> _What is required_: What is the number of lines in the listing below that contain the string "import"? Give that number only.

> _Given records_:

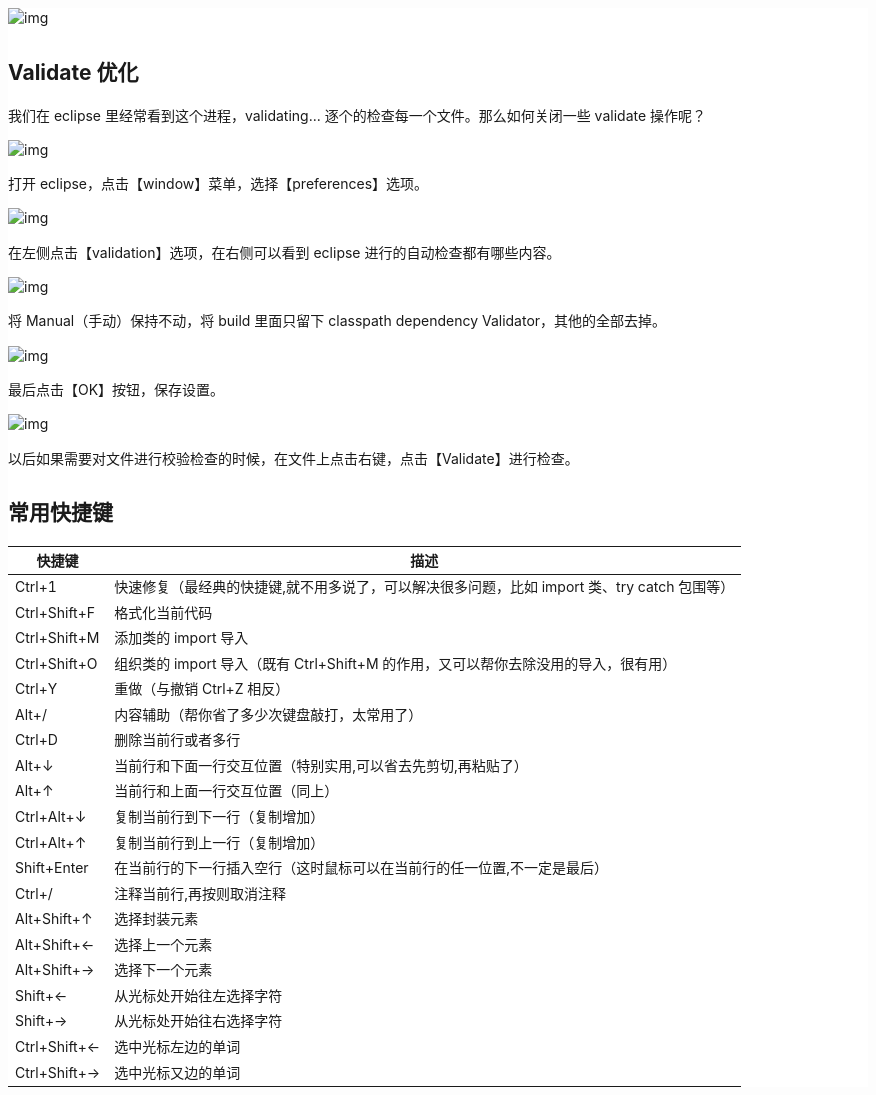 ![img](http://upload-images.jianshu.io/upload_images/3101171-d95625fcf362526c.jpg)

## Validate 优化

我们在 eclipse 里经常看到这个进程，validating... 逐个的检查每一个文件。那么如何关闭一些 validate 操作呢？

![img](http://upload-images.jianshu.io/upload_images/3101171-8323d6f595f96fdd.png)

打开 eclipse，点击【window】菜单，选择【preferences】选项。

![img](http://upload-images.jianshu.io/upload_images/3101171-88bd81ece1b3f29f.png)

在左侧点击【validation】选项，在右侧可以看到 eclipse 进行的自动检查都有哪些内容。

![img](http://upload-images.jianshu.io/upload_images/3101171-0c3cf67c6e954dd6.png)

将 Manual（手动）保持不动，将 build 里面只留下 classpath dependency Validator，其他的全部去掉。

![img](http://upload-images.jianshu.io/upload_images/3101171-e1a3051fde4828d8.png)

最后点击【OK】按钮，保存设置。

![img](http://upload-images.jianshu.io/upload_images/3101171-7c6803eed8cf618a.png)

以后如果需要对文件进行校验检查的时候，在文件上点击右键，点击【Validate】进行检查。

## 常用快捷键

| 快捷键               | 描述                                                                                                                                                                       |
| -------------------- | -------------------------------------------------------------------------------------------------------------------------------------------------------------------------- |
| Ctrl+1               | 快速修复（最经典的快捷键,就不用多说了，可以解决很多问题，比如 import 类、try catch 包围等）                                                                                |
| Ctrl+Shift+F         | 格式化当前代码                                                                                                                                                             |
| Ctrl+Shift+M         | 添加类的 import 导入                                                                                                                                                       |
| Ctrl+Shift+O         | 组织类的 import 导入（既有 Ctrl+Shift+M 的作用，又可以帮你去除没用的导入，很有用）                                                                                         |
| Ctrl+Y               | 重做（与撤销 Ctrl+Z 相反）                                                                                                                                                 |
| Alt+/                | 内容辅助（帮你省了多少次键盘敲打，太常用了）                                                                                                                               |
| Ctrl+D               | 删除当前行或者多行                                                                                                                                                         |
| Alt+↓                | 当前行和下面一行交互位置（特别实用,可以省去先剪切,再粘贴了）                                                                                                               |
| Alt+↑                | 当前行和上面一行交互位置（同上）                                                                                                                                           |
| Ctrl+Alt+↓           | 复制当前行到下一行（复制增加）                                                                                                                                             |
| Ctrl+Alt+↑           | 复制当前行到上一行（复制增加）                                                                                                                                             |
| Shift+Enter          | 在当前行的下一行插入空行（这时鼠标可以在当前行的任一位置,不一定是最后）                                                                                                    |
| Ctrl+/               | 注释当前行,再按则取消注释                                                                                                                                                  |
| Alt+Shift+↑          | 选择封装元素                                                                                                                                                               |
| Alt+Shift+←          | 选择上一个元素                                                                                                                                                             |
| Alt+Shift+→          | 选择下一个元素                                                                                                                                                             |
| Shift+←              | 从光标处开始往左选择字符                                                                                                                                                   |
| Shift+→              | 从光标处开始往右选择字符                                                                                                                                                   |
| Ctrl+Shift+←         | 选中光标左边的单词                                                                                                                                                         |
| Ctrl+Shift+→         | 选中光标又边的单词                                                                                                                                                         |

> _Exercise answer_: 3